Problem details: The answer is every line in the data below that contains the word "الباقة".

Source material:
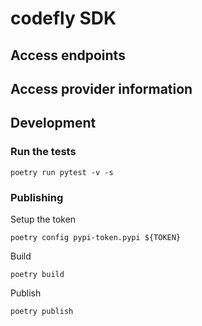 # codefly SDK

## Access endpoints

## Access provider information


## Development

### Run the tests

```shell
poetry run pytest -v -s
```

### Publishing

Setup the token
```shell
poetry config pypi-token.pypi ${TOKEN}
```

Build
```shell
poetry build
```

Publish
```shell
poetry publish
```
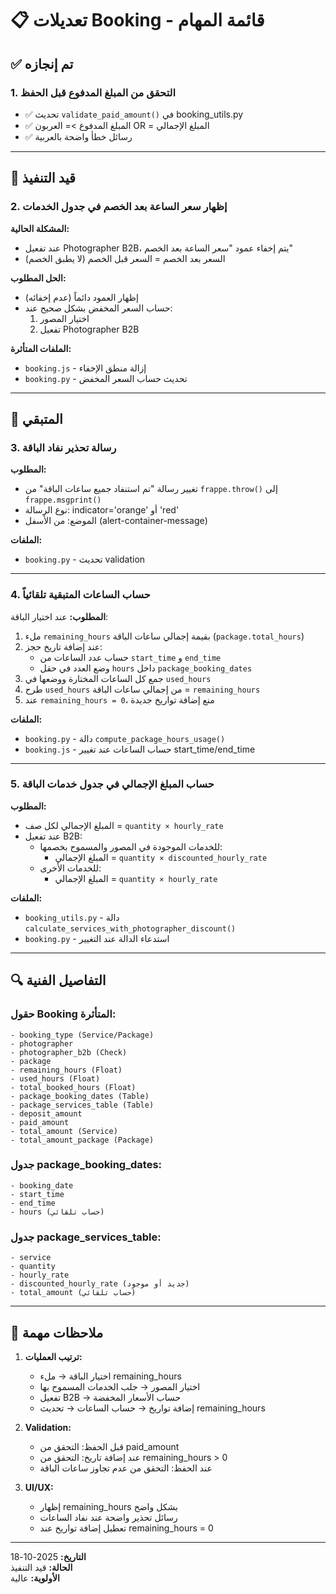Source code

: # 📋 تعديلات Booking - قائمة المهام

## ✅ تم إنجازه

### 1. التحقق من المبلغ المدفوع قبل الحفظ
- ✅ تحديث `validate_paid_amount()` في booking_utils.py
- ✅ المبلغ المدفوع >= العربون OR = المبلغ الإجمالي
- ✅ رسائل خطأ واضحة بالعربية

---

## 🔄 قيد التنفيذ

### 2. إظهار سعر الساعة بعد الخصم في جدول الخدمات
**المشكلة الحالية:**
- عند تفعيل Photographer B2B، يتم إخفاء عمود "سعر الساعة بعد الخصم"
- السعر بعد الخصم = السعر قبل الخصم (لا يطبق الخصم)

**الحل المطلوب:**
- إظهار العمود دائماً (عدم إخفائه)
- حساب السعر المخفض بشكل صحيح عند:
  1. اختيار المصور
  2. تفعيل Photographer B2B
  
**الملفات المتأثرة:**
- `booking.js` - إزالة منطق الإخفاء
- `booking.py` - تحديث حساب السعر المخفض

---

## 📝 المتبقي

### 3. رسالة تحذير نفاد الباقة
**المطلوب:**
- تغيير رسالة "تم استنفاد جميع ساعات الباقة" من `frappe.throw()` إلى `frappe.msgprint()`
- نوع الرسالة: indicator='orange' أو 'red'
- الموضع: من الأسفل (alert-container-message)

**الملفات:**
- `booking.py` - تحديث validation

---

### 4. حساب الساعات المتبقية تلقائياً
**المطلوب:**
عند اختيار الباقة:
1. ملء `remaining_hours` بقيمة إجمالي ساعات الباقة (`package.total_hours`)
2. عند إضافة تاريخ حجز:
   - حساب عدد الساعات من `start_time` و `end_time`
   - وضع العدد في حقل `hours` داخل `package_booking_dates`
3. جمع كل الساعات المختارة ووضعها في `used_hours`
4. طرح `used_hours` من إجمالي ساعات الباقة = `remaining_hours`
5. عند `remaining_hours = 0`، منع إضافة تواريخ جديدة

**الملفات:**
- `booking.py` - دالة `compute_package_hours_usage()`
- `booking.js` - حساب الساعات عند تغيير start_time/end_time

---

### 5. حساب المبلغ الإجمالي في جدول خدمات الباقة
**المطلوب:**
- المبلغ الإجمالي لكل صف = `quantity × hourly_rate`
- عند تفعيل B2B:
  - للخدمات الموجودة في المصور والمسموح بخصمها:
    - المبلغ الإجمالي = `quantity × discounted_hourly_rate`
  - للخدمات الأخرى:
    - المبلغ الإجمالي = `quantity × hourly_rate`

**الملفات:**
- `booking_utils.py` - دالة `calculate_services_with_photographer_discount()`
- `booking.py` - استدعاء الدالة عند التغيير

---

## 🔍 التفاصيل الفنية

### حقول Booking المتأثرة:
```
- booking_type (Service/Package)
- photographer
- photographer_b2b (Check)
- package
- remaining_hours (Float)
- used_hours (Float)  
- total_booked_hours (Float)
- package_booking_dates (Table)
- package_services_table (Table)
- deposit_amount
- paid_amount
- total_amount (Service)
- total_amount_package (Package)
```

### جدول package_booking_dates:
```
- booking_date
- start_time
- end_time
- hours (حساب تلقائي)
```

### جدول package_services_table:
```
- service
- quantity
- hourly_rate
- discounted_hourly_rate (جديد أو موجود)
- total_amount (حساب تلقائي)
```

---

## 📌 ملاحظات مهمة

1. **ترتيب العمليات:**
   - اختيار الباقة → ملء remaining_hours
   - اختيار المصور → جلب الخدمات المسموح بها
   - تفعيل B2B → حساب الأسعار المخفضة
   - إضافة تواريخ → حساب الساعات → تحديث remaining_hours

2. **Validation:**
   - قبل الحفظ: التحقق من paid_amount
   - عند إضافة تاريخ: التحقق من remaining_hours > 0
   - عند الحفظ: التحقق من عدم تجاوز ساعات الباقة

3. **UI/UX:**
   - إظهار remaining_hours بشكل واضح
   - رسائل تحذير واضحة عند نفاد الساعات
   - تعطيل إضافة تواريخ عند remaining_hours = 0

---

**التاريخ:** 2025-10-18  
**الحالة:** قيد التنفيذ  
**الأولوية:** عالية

Answer to the exercise:
### 3. رسالة تحذير نفاد الباقة
- تغيير رسالة "تم استنفاد جميع ساعات الباقة" من `frappe.throw()` إلى `frappe.msgprint()`
عند اختيار الباقة:
1. ملء `remaining_hours` بقيمة إجمالي ساعات الباقة (`package.total_hours`)
4. طرح `used_hours` من إجمالي ساعات الباقة = `remaining_hours`
### 5. حساب المبلغ الإجمالي في جدول خدمات الباقة
   - اختيار الباقة → ملء remaining_hours
   - عند الحفظ: التحقق من عدم تجاوز ساعات الباقة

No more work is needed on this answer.